UNDERSTANDING THE DOCTRINE OF RES JUDICATA IN INDIAN PERSPECTIVE
AUTHORS – HARSH RAJ* & UJJWAL KUMAR SINGH**, STUDENT & ASSISTANT PROFESSOR AT LAW COLLEGE DEHRADUN, UTTARANCHAL UNIVERSITY
BEST CITATION – HARSH RAJ & UJJWAL KUMAR SINGH, UNDERSTANDING THE DOCTRINE OF RES JUDICATA IN INDIAN PERSPECTIVE, INDIAN JOURNAL OF LEGAL REVIEW (IJLR), 4 (2) OF 2024, PG. 332-336, APIS – 3920 – 0001 & ISSN – 2583-2344.
ABSTRACT
A cornerstone of Indian law is the idea of res judicata, which guarantees the finality of court rulings and prohibits the retrial of cases that have previously been decided by competent courts. Its name, which comes from the Latin maxim “res judicata pro veritate accipitur,” is intended to encourage judicial efficiency by preventing needless court cases.
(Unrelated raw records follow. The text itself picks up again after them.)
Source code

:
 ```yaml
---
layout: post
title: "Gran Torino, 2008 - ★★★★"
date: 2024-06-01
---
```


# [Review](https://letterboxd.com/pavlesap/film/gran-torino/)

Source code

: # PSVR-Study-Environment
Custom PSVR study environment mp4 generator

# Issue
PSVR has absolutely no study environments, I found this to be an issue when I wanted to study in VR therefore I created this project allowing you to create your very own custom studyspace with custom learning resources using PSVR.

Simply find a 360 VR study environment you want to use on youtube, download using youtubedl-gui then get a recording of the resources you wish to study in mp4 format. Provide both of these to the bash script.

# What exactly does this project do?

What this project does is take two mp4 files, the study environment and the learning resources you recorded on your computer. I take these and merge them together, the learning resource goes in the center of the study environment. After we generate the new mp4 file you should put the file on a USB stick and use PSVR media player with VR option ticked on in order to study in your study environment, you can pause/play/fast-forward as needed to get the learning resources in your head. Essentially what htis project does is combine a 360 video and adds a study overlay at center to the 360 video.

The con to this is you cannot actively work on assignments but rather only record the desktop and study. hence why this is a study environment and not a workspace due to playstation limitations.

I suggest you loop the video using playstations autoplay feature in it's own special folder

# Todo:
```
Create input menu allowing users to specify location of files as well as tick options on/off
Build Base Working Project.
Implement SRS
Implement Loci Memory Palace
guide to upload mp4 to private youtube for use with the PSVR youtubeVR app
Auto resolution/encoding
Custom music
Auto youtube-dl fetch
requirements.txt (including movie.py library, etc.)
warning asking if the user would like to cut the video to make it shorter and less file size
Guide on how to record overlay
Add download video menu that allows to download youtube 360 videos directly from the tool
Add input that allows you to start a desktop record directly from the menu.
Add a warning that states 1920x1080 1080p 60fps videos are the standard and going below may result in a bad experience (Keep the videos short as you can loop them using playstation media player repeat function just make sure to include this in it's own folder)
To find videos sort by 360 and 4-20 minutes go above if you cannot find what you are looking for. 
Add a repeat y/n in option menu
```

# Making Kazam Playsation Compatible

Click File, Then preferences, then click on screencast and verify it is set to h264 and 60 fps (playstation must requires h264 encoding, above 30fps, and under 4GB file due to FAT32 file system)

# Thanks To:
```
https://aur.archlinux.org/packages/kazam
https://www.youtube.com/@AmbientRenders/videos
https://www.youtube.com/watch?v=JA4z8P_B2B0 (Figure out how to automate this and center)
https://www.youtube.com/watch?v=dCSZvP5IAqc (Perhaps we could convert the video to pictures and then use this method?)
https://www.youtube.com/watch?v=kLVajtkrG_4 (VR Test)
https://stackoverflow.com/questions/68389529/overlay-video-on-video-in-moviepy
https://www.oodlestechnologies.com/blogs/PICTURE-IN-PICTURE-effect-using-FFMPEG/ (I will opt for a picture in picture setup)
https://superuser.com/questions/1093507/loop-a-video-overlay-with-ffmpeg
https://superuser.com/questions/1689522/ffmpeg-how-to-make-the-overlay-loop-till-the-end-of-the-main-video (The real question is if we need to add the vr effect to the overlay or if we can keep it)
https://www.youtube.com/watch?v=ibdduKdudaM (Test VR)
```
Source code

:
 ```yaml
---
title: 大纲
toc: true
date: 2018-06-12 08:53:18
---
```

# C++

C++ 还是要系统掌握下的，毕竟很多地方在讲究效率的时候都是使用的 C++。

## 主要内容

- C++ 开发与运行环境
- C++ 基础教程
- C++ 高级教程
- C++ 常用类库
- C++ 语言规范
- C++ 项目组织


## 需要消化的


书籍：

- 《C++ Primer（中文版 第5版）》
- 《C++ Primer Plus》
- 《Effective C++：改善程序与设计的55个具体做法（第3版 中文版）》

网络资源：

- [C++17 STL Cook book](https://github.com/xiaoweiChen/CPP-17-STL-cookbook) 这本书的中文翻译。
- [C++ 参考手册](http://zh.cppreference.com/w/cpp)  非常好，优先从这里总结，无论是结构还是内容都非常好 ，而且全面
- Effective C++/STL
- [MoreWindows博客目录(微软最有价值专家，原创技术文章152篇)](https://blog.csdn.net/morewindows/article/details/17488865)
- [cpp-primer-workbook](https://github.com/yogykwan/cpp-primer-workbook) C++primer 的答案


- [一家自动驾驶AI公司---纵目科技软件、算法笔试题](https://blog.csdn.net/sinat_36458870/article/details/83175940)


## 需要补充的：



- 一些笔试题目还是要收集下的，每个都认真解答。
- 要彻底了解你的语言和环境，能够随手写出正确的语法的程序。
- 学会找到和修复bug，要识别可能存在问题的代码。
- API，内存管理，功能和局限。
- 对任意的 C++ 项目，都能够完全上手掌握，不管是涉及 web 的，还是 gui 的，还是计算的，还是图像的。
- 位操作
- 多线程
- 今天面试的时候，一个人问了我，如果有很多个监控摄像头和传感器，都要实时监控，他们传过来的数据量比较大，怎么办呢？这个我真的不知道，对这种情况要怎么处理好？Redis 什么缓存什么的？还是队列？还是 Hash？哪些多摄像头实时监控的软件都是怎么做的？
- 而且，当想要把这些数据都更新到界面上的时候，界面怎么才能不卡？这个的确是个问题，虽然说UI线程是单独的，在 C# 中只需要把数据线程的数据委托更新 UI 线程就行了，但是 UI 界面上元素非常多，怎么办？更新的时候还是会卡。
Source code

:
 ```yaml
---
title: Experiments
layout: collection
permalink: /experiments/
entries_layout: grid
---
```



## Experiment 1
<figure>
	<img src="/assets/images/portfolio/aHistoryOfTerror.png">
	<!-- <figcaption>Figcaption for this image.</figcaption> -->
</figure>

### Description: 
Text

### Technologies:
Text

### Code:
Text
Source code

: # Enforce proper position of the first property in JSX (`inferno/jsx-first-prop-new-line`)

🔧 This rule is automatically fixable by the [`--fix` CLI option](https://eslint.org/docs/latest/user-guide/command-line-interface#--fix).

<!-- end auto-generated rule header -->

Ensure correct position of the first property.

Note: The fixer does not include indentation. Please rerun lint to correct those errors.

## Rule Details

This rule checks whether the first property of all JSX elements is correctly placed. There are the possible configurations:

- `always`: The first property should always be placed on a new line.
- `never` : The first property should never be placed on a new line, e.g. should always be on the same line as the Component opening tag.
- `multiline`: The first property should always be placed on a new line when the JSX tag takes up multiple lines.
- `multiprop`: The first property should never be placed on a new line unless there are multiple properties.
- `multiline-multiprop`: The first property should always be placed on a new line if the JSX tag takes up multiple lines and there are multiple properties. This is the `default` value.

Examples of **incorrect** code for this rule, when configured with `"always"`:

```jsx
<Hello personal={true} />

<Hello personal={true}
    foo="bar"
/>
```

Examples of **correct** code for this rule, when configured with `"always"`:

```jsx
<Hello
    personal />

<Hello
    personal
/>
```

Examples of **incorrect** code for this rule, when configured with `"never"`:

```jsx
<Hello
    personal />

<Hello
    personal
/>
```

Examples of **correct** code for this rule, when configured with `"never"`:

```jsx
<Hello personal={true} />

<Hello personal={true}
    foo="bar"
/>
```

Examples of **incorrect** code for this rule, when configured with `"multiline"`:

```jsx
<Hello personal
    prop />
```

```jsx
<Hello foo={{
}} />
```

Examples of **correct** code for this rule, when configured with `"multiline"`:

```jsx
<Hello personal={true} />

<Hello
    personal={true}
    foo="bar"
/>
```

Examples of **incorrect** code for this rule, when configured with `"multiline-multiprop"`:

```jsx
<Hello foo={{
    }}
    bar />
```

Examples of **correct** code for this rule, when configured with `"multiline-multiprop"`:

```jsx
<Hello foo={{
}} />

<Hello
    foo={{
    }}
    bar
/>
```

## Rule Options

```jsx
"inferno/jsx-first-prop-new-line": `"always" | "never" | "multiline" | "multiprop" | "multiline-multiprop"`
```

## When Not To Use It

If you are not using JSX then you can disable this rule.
Res judicata, which is codified in Section 11 of the Code of Civil Procedure, 1908, has two main purposes: first, it shields people from the hassle of having to deal with repeated lawsuits for the same issue; second, it preserves the authority and dignity of court decisions by considering them as definitive. Through significant rulings, the Indian judiciary has developed and improved the theory since independence. The finality of the decision, the participation of the same parties, the same cause of action, and the fact that the matter is directly and materially in dispute are important guiding elements. The doctrine covers arbitral proceedings, administrative rulings, and criminal cases. Application challenges come from changing legal environments, recognising similar problems, and overseeing public interest lawsuits. Despite these difficulties, res judicata is nonetheless essential for preserving the stability, efficacy, and integrity of the legal system since it prevents disputes from being reopened after they have been definitively settled.